How to complete this task → Print the entries below exactly as they appear, from the first line up to and including the line with "programos architektūra pateikiama". Do not print any pictures.

Recorded data →
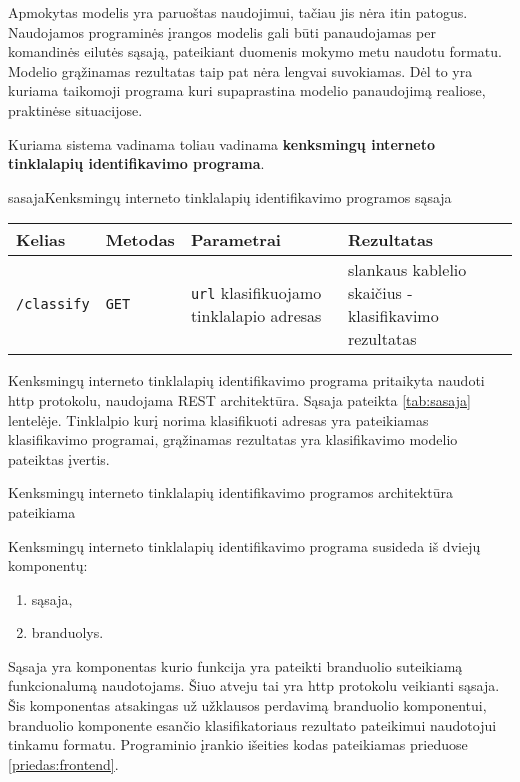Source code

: 
Apmokytas modelis yra paruoštas naudojimui, tačiau jis nėra itin patogus. Naudojamos programinės įrangos modelis gali
būti panaudojamas per komandinės eilutės sąsają, pateikiant duomenis mokymo metu naudotu formatu. Modelio grąžinamas
rezultatas taip pat nėra lengvai suvokiamas. Dėl to yra kuriama taikomoji programa kuri supaprastina modelio
panaudojimą realiose, praktinėse situacijose.

Kuriama sistema vadinama toliau vadinama \textbf{kenksmingų interneto tinklalapių identifikavimo programa}.

\begin{ktutable}{sasaja}{Kenksmingų interneto tinklalapių identifikavimo programos sąsaja}
    \begin{tabular}{|l|l|p{5cm}|p{5cm}|}
    \hline
        Kelias & Metodas & Parametrai & Rezultatas \\ \hline
        \texttt{/classify} & \texttt{GET} & \texttt{url} klasifikuojamo tinklalapio adresas & slankaus kablelio skaičius - klasifikavimo rezultatas \\ \hline
    \end{tabular}
\end{ktutable}

Kenksmingų interneto tinklalapių identifikavimo programa pritaikyta naudoti http protokolu, naudojama REST architektūra. Sąsaja pateikta \vref{tab:sasaja}
lentelėje. Tinklalpio kurį norima klasifikuoti adresas yra pateikiamas klasifikavimo programai, grąžinamas
rezultatas yra klasifikavimo modelio pateiktas įvertis.

Kenksmingų interneto tinklalapių identifikavimo programos architektūra pateikiama 


Kenksmingų interneto tinklalapių identifikavimo programa susideda iš dviejų komponentų:
\begin{enumerate}
\item sąsaja,
\item branduolys.
\end{enumerate}
Sąsaja yra komponentas kurio funkcija yra pateikti branduolio suteikiamą funkcionalumą naudotojams. Šiuo atveju
tai yra http protokolu veikianti sąsaja. Šis komponentas atsakingas už užklausos perdavimą branduolio komponentui,
branduolio komponente esančio klasifikatoriaus rezultato pateikimui naudotojui tinkamu formatu. Programinio
įrankio išeities kodas pateikiamas prieduose \vref{priedas:frontend}.

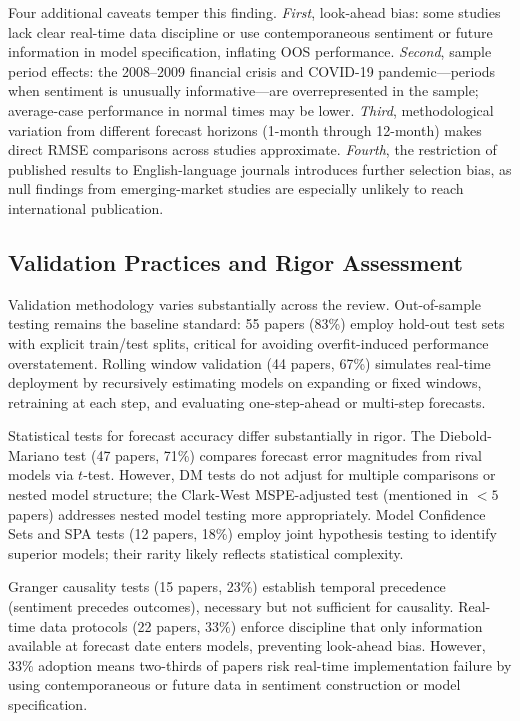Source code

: \documentclass[11pt,twocolumn]{article}
\begin{document}
Four additional caveats temper this finding. \emph{First}, look-ahead bias: some studies lack clear real-time data discipline or use contemporaneous sentiment or future information in model specification, inflating OOS performance. \emph{Second}, sample period effects: the 2008--2009 financial crisis and COVID-19 pandemic---periods when sentiment is unusually informative---are overrepresented in the sample; average-case performance in normal times may be lower. \emph{Third}, methodological variation from different forecast horizons (1-month through 12-month) makes direct RMSE comparisons across studies approximate. \emph{Fourth}, the restriction of published results to English-language journals introduces further selection bias, as null findings from emerging-market studies are especially unlikely to reach international publication.

\subsection{Validation Practices and Rigor Assessment}

Validation methodology varies substantially across the review. Out-of-sample testing remains the baseline standard: 55 papers (83\%) employ hold-out test sets with explicit train/test splits, critical for avoiding overfit-induced performance overstatement. Rolling window validation (44 papers, 67\%) simulates real-time deployment by recursively estimating models on expanding or fixed windows, retraining at each step, and evaluating one-step-ahead or multi-step forecasts.

Statistical tests for forecast accuracy differ substantially in rigor. The Diebold-Mariano test (47 papers, 71\%) compares forecast error magnitudes from rival models via $t$-test. However, DM tests do not adjust for multiple comparisons or nested model structure; the Clark-West MSPE-adjusted test (mentioned in $<5$ papers) addresses nested model testing more appropriately. Model Confidence Sets and SPA tests (12 papers, 18\%) employ joint hypothesis testing to identify superior models; their rarity likely reflects statistical complexity.

Granger causality tests (15 papers, 23\%) establish temporal precedence (sentiment precedes outcomes), necessary but not sufficient for causality. Real-time data protocols (22 papers, 33\%) enforce discipline that only information available at forecast date enters models, preventing look-ahead bias. However, 33\% adoption means two-thirds of papers risk real-time implementation failure by using contemporaneous or future data in sentiment construction or model specification.
\end{document}
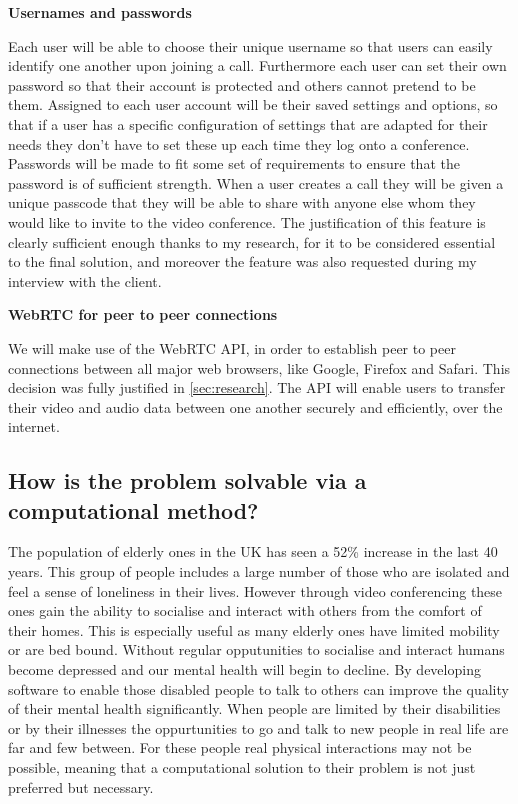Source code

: \vspace{0.2cm}

\textbf{Usernames and passwords} \\ \vspace{0.1cm}

Each user will be able to choose their unique username so 
that users can easily identify one another upon joining a call.
Furthermore each user can set their own password so that their
account is protected and others cannot pretend to be them. 
Assigned to each user account will be their saved settings and
options, so that if a user has a specific configuration of 
settings that are adapted for their needs they don't have to 
set these up each time they log onto a conference. Passwords 
will be made to fit some set of requirements to ensure that 
the password is of sufficient strength. When a user creates a 
call they will be given a unique passcode that they will be 
able to share with anyone else whom they would like to invite
to the video conference. The justification of this feature is
clearly sufficient enough thanks to my research, for it to be
considered essential to the final solution, and moreover the
feature was also requested during my interview with the client.

\vspace{0.2cm}

\textbf{WebRTC for peer to peer connections} \\ \vspace{0.1cm}

We will make use of the WebRTC API, in order to establish peer 
to peer connections between all major web browsers, like
Google, Firefox and Safari. This decision was fully justified 
in \ref{sec:research}. The API will enable users to transfer
their video and audio data between one another securely and
efficiently, over the internet.

\subsection{How is the problem solvable via a computational
method?}

The population of elderly ones in the UK has seen a 52\% 
increase in the last 40 years. This group of people includes
a large number of those who are isolated and feel a sense of 
loneliness in their lives. However through video conferencing
these ones gain the ability to socialise and interact with 
others from the comfort of their homes. This is especially 
useful as many elderly ones have limited mobility or are bed 
bound. Without regular opputunities to socialise and interact 
humans become depressed and our mental health will begin to 
decline. By developing software to enable those disabled 
people to talk to others can improve the quality of their 
mental health significantly. When people are limited by their 
disabilities or by their illnesses the oppurtunities to go and
talk to new people in real life are far and few between. For
these people real physical interactions may not be possible,
meaning that a computational solution to their problem is not
just preferred but necessary. \vspace{0.2cm}

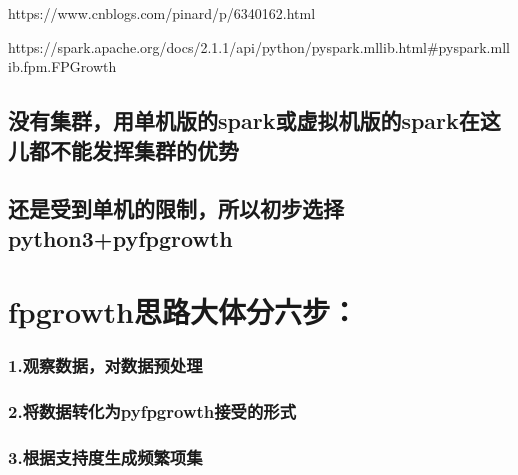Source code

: \documentclass[11pt]{article}
\begin{document}
https://www.cnblogs.com/pinard/p/6340162.html

https://spark.apache.org/docs/2.1.1/api/python/pyspark.mllib.html\#pyspark.mllib.fpm.FPGrowth

\hypertarget{ux6ca1ux6709ux96c6ux7fa4ux7528ux5355ux673aux7248ux7684sparkux6216ux865aux62dfux673aux7248ux7684sparkux5728ux8fd9ux513fux90fdux4e0dux80fdux53d1ux6325ux96c6ux7fa4ux7684ux4f18ux52bf}{%
\subsection{没有集群，用单机版的spark或虚拟机版的spark在这儿都不能发挥集群的优势}\label{ux6ca1ux6709ux96c6ux7fa4ux7528ux5355ux673aux7248ux7684sparkux6216ux865aux62dfux673aux7248ux7684sparkux5728ux8fd9ux513fux90fdux4e0dux80fdux53d1ux6325ux96c6ux7fa4ux7684ux4f18ux52bf}}

\hypertarget{ux8fd8ux662fux53d7ux5230ux5355ux673aux7684ux9650ux5236ux6240ux4ee5ux521dux6b65ux9009ux62e9python3pyfpgrowth}{%
\subsection{还是受到单机的限制，所以初步选择python3+pyfpgrowth}\label{ux8fd8ux662fux53d7ux5230ux5355ux673aux7684ux9650ux5236ux6240ux4ee5ux521dux6b65ux9009ux62e9python3pyfpgrowth}}

    \hypertarget{fpgrowthux601dux8defux5927ux4f53ux5206ux516dux6b65}{%
\section{fpgrowth思路大体分六步：}\label{fpgrowthux601dux8defux5927ux4f53ux5206ux516dux6b65}}

\hypertarget{ux89c2ux5bdfux6570ux636eux5bf9ux6570ux636eux9884ux5904ux7406}{%
\subsubsection{1.观察数据，对数据预处理}\label{ux89c2ux5bdfux6570ux636eux5bf9ux6570ux636eux9884ux5904ux7406}}

\hypertarget{ux5c06ux6570ux636eux8f6cux5316ux4e3apyfpgrowthux63a5ux53d7ux7684ux5f62ux5f0f}{%
\subsubsection{2.将数据转化为pyfpgrowth接受的形式}\label{ux5c06ux6570ux636eux8f6cux5316ux4e3apyfpgrowthux63a5ux53d7ux7684ux5f62ux5f0f}}

\hypertarget{ux6839ux636eux652fux6301ux5ea6ux751fux6210ux9891ux7e41ux9879ux96c6}{%
\subsubsection{3.根据支持度生成频繁项集}\label{ux6839ux636eux652fux6301ux5ea6ux751fux6210ux9891ux7e41ux9879ux96c6}}
\end{document}
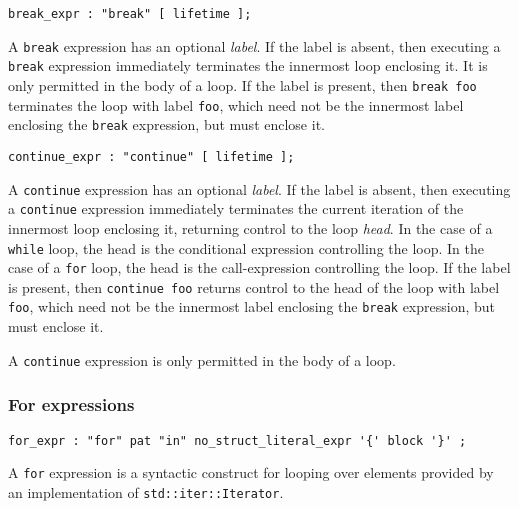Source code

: \documentclass[]{article}
\begin{document}
\begin{verbatim}
break_expr : "break" [ lifetime ];
\end{verbatim}

A \texttt{break} expression has an optional \emph{label}. If the label
is absent, then executing a \texttt{break} expression immediately
terminates the innermost loop enclosing it. It is only permitted in the
body of a loop. If the label is present, then \texttt{break foo}
terminates the loop with label \texttt{foo}, which need not be the
innermost label enclosing the \texttt{break} expression, but must
enclose it.


\begin{verbatim}
continue_expr : "continue" [ lifetime ];
\end{verbatim}

A \texttt{continue} expression has an optional \emph{label}. If the
label is absent, then executing a \texttt{continue} expression
immediately terminates the current iteration of the innermost loop
enclosing it, returning control to the loop \emph{head}. In the case of
a \texttt{while} loop, the head is the conditional expression
controlling the loop. In the case of a \texttt{for} loop, the head is
the call-expression controlling the loop. If the label is present, then
\texttt{continue foo} returns control to the head of the loop with label
\texttt{foo}, which need not be the innermost label enclosing the
\texttt{break} expression, but must enclose it.

A \texttt{continue} expression is only permitted in the body of a loop.

\subsubsection{For expressions}\label{for-expressions}

\begin{verbatim}
for_expr : "for" pat "in" no_struct_literal_expr '{' block '}' ;
\end{verbatim}

A \texttt{for} expression is a syntactic construct for looping over
elements provided by an implementation of \texttt{std::iter::Iterator}.
\end{document}
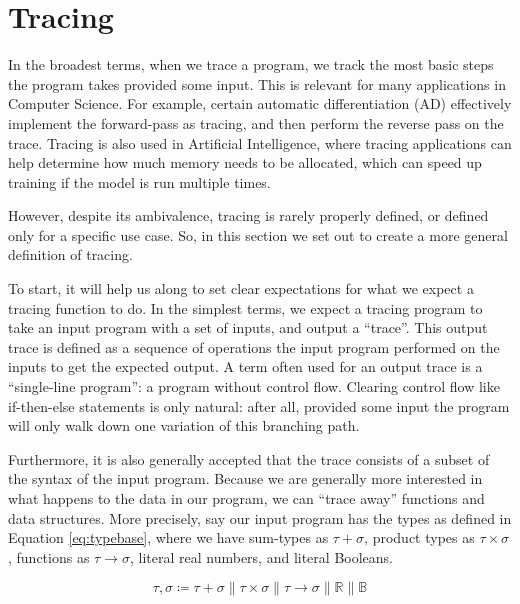 \section{Tracing} \label{sec:tracing}
    In the broadest terms, when we trace a program, we track the most basic steps the program takes provided some input.
    This is relevant for many applications in Computer Science.
    For example, certain automatic differentiation (AD) effectively implement the forward-pass as tracing, and then perform the reverse pass on the trace\cn.
    Tracing is also used in Artificial Intelligence, where tracing applications can help determine how much memory needs to be allocated, which can speed up training if the model is run multiple times\cn.

    However, despite its ambivalence, tracing is rarely properly defined, or defined only for a specific use case.
    So, in this section we set out to create a more general definition of tracing.
    
    To start, it will help us along to set clear expectations for what we expect a tracing function to do.
    In the simplest terms, we expect a tracing program to take an input program with a set of inputs, and output a ``trace''.
    This output trace is defined as a sequence of operations the input program performed on the inputs to get the expected output.
    A term often used for an output trace is a ``single-line program''\cn: a program without control flow.
    Clearing control flow like if-then-else statements is only natural: after all, provided some input the program will only walk down one variation of this branching path.

    Furthermore, it is also generally accepted that the trace consists of a subset of the syntax of the input program.
    Because we are generally more interested in what happens to the data in our program, we can ``trace away'' functions and data structures.
    More precisely, say our input program has the types as defined in Equation \ref{eq:typebase}, where we have sum-types as $\tau+\sigma$, product types as $\tau\times\sigma$, functions as $\tau\to\sigma$, literal real numbers, and literal Booleans.

    \begin{equation}
        \label{eq:typebase}
        \tau,\sigma\coloneqq\tau+\sigma\|\tau\times\sigma\|\tau\to\sigma\|\mathbb{R}\|\mathbb{B}
    \end{equation}

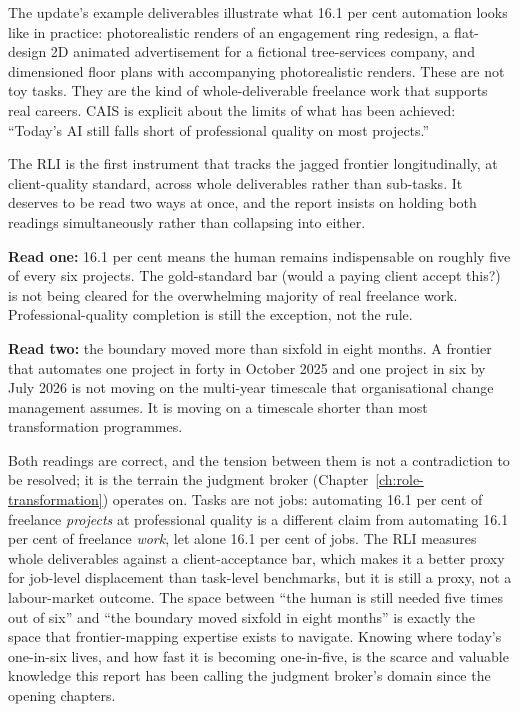 The update's example deliverables illustrate what 16.1 per cent automation looks like in practice: photorealistic renders of an engagement ring redesign, a flat-design 2D animated advertisement for a fictional tree-services company, and dimensioned floor plans with accompanying photorealistic renders. These are not toy tasks. They are the kind of whole-deliverable freelance work that supports real careers. CAIS is explicit about the limits of what has been achieved: ``Today's AI still falls short of professional quality on most projects.''

\begin{keyinsight}[title={The First Longitudinal Quantification of the Jagged Frontier}]
The RLI is the first instrument that tracks the jagged frontier longitudinally, at client-quality standard, across whole deliverables rather than sub-tasks. It deserves to be read two ways at once, and the report insists on holding both readings simultaneously rather than collapsing into either.

\textbf{Read one:} 16.1 per cent means the human remains indispensable on roughly five of every six projects. The gold-standard bar (would a paying client accept this?) is not being cleared for the overwhelming majority of real freelance work. Professional-quality completion is still the exception, not the rule.

\textbf{Read two:} the boundary moved more than sixfold in eight months. A frontier that automates one project in forty in October 2025 and one project in six by July 2026 is not moving on the multi-year timescale that organisational change management assumes. It is moving on a timescale shorter than most transformation programmes.

Both readings are correct, and the tension between them is not a contradiction to be resolved; it is the terrain the judgment broker (Chapter~\ref{ch:role-transformation}) operates on. Tasks are not jobs: automating 16.1 per cent of freelance \emph{projects} at professional quality is a different claim from automating 16.1 per cent of freelance \emph{work}, let alone 16.1 per cent of jobs. The RLI measures whole deliverables against a client-acceptance bar, which makes it a better proxy for job-level displacement than task-level benchmarks, but it is still a proxy, not a labour-market outcome. The space between ``the human is still needed five times out of six'' and ``the boundary moved sixfold in eight months'' is exactly the space that frontier-mapping expertise exists to navigate. Knowing where today's one-in-six lives, and how fast it is becoming one-in-five, is the scarce and valuable knowledge this report has been calling the judgment broker's domain since the opening chapters.
\end{keyinsight}

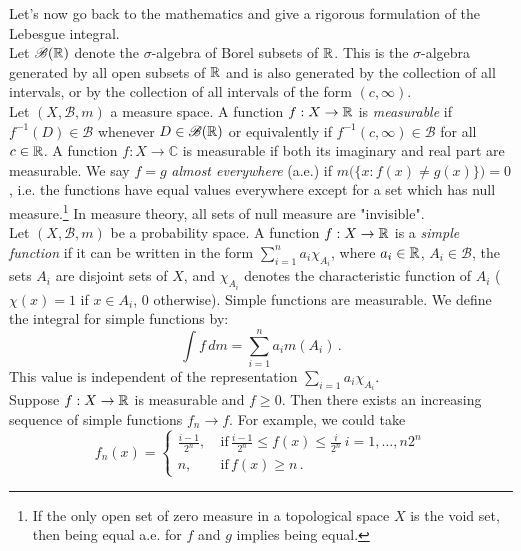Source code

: Let's now go back to the mathematics and give a rigorous formulation of the Lebesgue integral.\\
Let $\mathscr{B}(\mathbb{R})$ denote the $\sigma$-algebra of Borel subsets of $\mathbb{R}$. This is the $\sigma$-algebra generated by all open subsets of $\mathbb{R}$ and is also generated by the collection of all intervals, or by the collection of all intervals of the form $(c, \infty)$. 
\\Let $(X, \mathscr{B}, m)$ a measure space. A function $f: X \rightarrow \mathbb{R}$ is \textit{measurable} if $f^{-1}(D) \in \mathscr{B}$ whenever $D \in \mathscr{B}(\mathbb{R})$ or equivalently if $f^{-1}(c, \infty) \in \mathscr{B}$ for all $c \in \mathbb{R}$. A function $f: X \rightarrow \mathbb{C}$ is measurable if both its imaginary and real part are measurable. We say $f=g$ \textit{almost everywhere} (a.e.) if $m\big( 
\{ x: f(x) \neq g(x) \} \big) = 0$, i.e. the functions have equal values everywhere except for a set which has null measure.\footnote{If the only open set of zero measure in a topological space $X$ is the void set, then being equal a.e. for $f$ and $g$ implies being equal. } In measure theory, all sets of null measure are "invisible". 
\\Let $(X, \mathscr{B}, m)$ be a probability space. A function $f: X \rightarrow \mathbb{R}$ is a \textit{simple function} if it can be written in the form $\sum_{i=1}^n a_i \chi_{A_i}$, where $a_i \in \mathbb{R}$, $A_i \in \mathscr{B}$, the sets $A_i$ are disjoint sets of $X$, and $\chi_{A_i}$ denotes the characteristic function of $A_i$ ($\chi(x) = 1$ if $x \in A_i$, $0$ otherwise). Simple functions are measurable. We define the integral for simple functions by:
\begin{equation}
    \label{eq:simple_functions_integral}
    \int f \, dm = \sum_{i=1}^n a_i m(A_i) \, .
\end{equation}
This value is independent of the representation $\sum_{i=1} a_i \chi_{A_i}$.  
\\Suppose $f: X \rightarrow \mathbb{R}$ is measurable and $f \geq 0$. Then there exists an increasing sequence of simple functions $f_n \rightarrow f$. For example, we could take
\begin{equation*}
    f_n(x) = 
    \begin{cases}
        \frac{i-1}{2^n}, \:& \text{if} \, \frac{i-1}{2^n} \leq f(x) \leq \frac{i}{2^n} \: i = 1, \dots, n2^n \\
        n, & \text{if} \, f(x) \geq n \, .
    \end{cases}
\end{equation*}
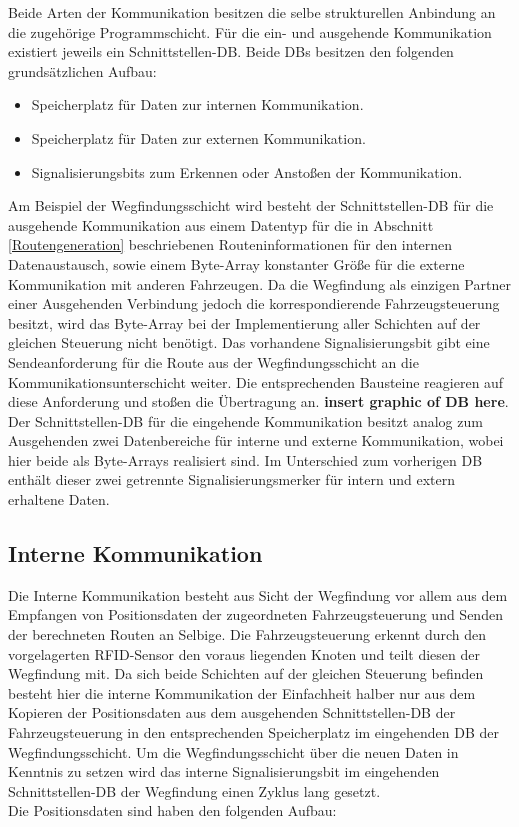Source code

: 		Beide Arten der Kommunikation besitzen die selbe strukturellen Anbindung an die zugehörige Programmschicht. Für die ein- und ausgehende Kommunikation existiert jeweils ein Schnittstellen-\ac{DB}. Beide \ac{DB}s besitzen den folgenden grundsätzlichen Aufbau:
		
		\begin{itemize}
			\item Speicherplatz für Daten zur internen Kommunikation.
			\item Speicherplatz für Daten zur externen Kommunikation.
			\item Signalisierungsbits zum Erkennen oder Anstoßen der Kommunikation.
		\end{itemize}
		
		Am Beispiel der Wegfindungsschicht wird besteht der Schnittstellen-\ac{DB} für die ausgehende Kommunikation aus einem Datentyp für die in Abschnitt \ref{Routengeneration} beschriebenen Routeninformationen für den internen Datenaustausch, sowie einem Byte-Array konstanter Größe für die externe Kommunikation mit anderen Fahrzeugen. Da die Wegfindung  als einzigen Partner einer Ausgehenden Verbindung jedoch die korrespondierende Fahrzeugsteuerung  besitzt, wird das Byte-Array bei der Implementierung aller Schichten auf der gleichen Steuerung nicht benötigt. Das vorhandene Signalisierungsbit gibt eine Sendeanforderung für die Route aus der Wegfindungsschicht an die Kommunikationsunterschicht weiter.  Die entsprechenden Bausteine reagieren auf diese Anforderung und stoßen die Übertragung an. \textbf{insert graphic of DB here}.
		\\
		Der Schnittstellen-DB für die eingehende Kommunikation besitzt analog zum Ausgehenden zwei Datenbereiche für interne und externe Kommunikation, wobei hier beide als Byte-Arrays realisiert sind. Im Unterschied zum vorherigen \ac{DB} enthält dieser zwei getrennte Signalisierungsmerker für intern und extern erhaltene Daten.
		
	\subsection{Interne Kommunikation}
		\label{Interne Kommunikation}
		Die Interne Kommunikation besteht aus Sicht der Wegfindung vor allem aus dem Empfangen von Positionsdaten der zugeordneten Fahrzeugsteuerung und Senden der berechneten Routen an Selbige. Die Fahrzeugsteuerung erkennt durch den vorgelagerten \ac{RFID}-Sensor den voraus liegenden Knoten und teilt diesen der Wegfindung mit. Da sich beide Schichten auf der gleichen Steuerung befinden besteht hier die interne Kommunikation der Einfachheit halber nur aus dem Kopieren der Positionsdaten aus dem ausgehenden Schnittstellen-\ac{DB} der Fahrzeugsteuerung in den entsprechenden Speicherplatz im eingehenden \ac{DB} der Wegfindungsschicht. Um die Wegfindungsschicht über die neuen Daten in Kenntnis zu setzen wird das  interne Signalisierungsbit im eingehenden Schnittstellen-\ac{DB} der Wegfindung einen Zyklus lang gesetzt.
		\\
		Die Positionsdaten sind haben den folgenden Aufbau:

Answer area →
Source code

: 
Apmokytas modelis yra paruoštas naudojimui, tačiau jis nėra itin patogus. Naudojamos programinės įrangos modelis gali
būti panaudojamas per komandinės eilutės sąsają, pateikiant duomenis mokymo metu naudotu formatu. Modelio grąžinamas
rezultatas taip pat nėra lengvai suvokiamas. Dėl to yra kuriama taikomoji programa kuri supaprastina modelio
panaudojimą realiose, praktinėse situacijose.

Kuriama sistema vadinama toliau vadinama \textbf{kenksmingų interneto tinklalapių identifikavimo programa}.

\begin{ktutable}{sasaja}{Kenksmingų interneto tinklalapių identifikavimo programos sąsaja}
    \begin{tabular}{|l|l|p{5cm}|p{5cm}|}
    \hline
        Kelias & Metodas & Parametrai & Rezultatas \\ \hline
        \texttt{/classify} & \texttt{GET} & \texttt{url} klasifikuojamo tinklalapio adresas & slankaus kablelio skaičius - klasifikavimo rezultatas \\ \hline
    \end{tabular}
\end{ktutable}

Kenksmingų interneto tinklalapių identifikavimo programa pritaikyta naudoti http protokolu, naudojama REST architektūra. Sąsaja pateikta \vref{tab:sasaja}
lentelėje. Tinklalpio kurį norima klasifikuoti adresas yra pateikiamas klasifikavimo programai, grąžinamas
rezultatas yra klasifikavimo modelio pateiktas įvertis.

Kenksmingų interneto tinklalapių identifikavimo programos architektūra pateikiama 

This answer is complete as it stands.